◆ What to work on ◆
Scan the entries line by line and return those with "choose".

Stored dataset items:
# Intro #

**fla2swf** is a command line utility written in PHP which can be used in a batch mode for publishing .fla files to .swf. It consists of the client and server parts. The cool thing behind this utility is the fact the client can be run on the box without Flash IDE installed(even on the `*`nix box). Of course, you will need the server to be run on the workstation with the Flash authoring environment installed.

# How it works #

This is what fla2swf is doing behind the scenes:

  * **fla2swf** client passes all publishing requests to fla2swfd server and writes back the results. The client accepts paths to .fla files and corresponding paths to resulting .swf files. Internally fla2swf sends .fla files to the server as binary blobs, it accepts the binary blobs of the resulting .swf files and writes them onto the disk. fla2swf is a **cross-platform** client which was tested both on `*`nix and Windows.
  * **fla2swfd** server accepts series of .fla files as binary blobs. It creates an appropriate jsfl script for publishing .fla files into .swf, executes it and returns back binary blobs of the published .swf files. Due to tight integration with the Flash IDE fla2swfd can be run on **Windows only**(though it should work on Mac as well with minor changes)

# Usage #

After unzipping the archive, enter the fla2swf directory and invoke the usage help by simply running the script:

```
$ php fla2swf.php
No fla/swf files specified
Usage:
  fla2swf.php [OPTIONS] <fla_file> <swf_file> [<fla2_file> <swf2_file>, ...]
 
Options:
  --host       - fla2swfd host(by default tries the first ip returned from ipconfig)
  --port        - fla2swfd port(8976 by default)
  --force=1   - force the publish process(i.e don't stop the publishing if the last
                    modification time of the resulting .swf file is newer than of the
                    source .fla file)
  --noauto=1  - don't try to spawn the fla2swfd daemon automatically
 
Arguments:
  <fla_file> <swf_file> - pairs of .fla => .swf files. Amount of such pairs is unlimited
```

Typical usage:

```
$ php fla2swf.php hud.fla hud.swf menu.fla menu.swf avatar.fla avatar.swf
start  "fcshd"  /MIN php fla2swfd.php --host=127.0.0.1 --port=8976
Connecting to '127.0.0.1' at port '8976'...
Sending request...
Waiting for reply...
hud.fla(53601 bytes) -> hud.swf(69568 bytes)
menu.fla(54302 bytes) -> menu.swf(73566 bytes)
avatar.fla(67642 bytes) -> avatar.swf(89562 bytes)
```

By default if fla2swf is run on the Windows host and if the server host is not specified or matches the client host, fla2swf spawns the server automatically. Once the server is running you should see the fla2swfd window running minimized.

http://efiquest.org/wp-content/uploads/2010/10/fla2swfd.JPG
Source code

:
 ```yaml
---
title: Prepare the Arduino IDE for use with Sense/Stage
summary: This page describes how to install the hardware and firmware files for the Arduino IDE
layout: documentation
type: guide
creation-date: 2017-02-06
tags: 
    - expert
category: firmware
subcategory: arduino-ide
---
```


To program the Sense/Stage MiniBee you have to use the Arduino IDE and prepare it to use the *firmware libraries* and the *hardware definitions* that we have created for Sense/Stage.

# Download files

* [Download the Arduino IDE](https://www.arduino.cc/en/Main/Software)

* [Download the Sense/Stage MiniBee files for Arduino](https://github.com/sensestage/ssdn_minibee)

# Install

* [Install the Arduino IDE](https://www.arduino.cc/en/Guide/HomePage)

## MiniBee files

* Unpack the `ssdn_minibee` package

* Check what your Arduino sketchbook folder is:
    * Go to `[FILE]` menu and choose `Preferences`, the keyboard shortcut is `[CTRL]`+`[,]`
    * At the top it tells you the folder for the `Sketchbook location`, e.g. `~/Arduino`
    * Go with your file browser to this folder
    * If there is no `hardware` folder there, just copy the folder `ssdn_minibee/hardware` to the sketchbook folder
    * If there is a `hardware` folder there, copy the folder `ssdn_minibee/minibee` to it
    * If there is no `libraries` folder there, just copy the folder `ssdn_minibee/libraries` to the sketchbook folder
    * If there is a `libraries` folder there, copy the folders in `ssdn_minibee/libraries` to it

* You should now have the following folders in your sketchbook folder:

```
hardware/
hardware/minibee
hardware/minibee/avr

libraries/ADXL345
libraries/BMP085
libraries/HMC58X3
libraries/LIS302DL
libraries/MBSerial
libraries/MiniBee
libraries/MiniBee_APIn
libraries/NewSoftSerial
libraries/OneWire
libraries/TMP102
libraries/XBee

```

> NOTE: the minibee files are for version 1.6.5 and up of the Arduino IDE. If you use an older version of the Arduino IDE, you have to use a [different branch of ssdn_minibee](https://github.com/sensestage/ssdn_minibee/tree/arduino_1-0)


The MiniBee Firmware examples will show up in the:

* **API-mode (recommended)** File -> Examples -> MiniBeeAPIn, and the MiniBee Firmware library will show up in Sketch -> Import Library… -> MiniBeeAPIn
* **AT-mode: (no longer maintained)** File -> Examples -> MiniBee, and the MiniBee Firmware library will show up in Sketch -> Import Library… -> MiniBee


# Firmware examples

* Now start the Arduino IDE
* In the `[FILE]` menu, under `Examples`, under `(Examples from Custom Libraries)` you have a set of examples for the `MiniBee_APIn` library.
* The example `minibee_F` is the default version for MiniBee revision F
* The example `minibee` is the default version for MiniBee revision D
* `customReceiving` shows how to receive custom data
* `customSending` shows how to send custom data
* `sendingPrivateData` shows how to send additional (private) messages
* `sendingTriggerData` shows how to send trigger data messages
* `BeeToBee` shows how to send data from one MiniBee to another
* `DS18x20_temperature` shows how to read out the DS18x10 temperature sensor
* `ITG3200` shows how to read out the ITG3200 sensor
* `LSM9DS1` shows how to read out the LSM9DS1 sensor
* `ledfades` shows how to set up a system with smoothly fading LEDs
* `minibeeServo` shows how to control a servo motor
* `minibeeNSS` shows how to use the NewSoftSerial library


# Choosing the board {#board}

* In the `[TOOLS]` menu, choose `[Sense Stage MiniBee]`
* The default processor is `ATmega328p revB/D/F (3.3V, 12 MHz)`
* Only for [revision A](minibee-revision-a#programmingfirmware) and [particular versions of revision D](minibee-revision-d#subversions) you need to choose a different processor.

◆ Expected answer ◆
    * Go to `[FILE]` menu and choose `Preferences`, the keyboard shortcut is `[CTRL]`+`[,]`
* In the `[TOOLS]` menu, choose `[Sense Stage MiniBee]`
* Only for [revision A](minibee-revision-a#programmingfirmware) and [particular versions of revision D](minibee-revision-d#subversions) you need to choose a different processor.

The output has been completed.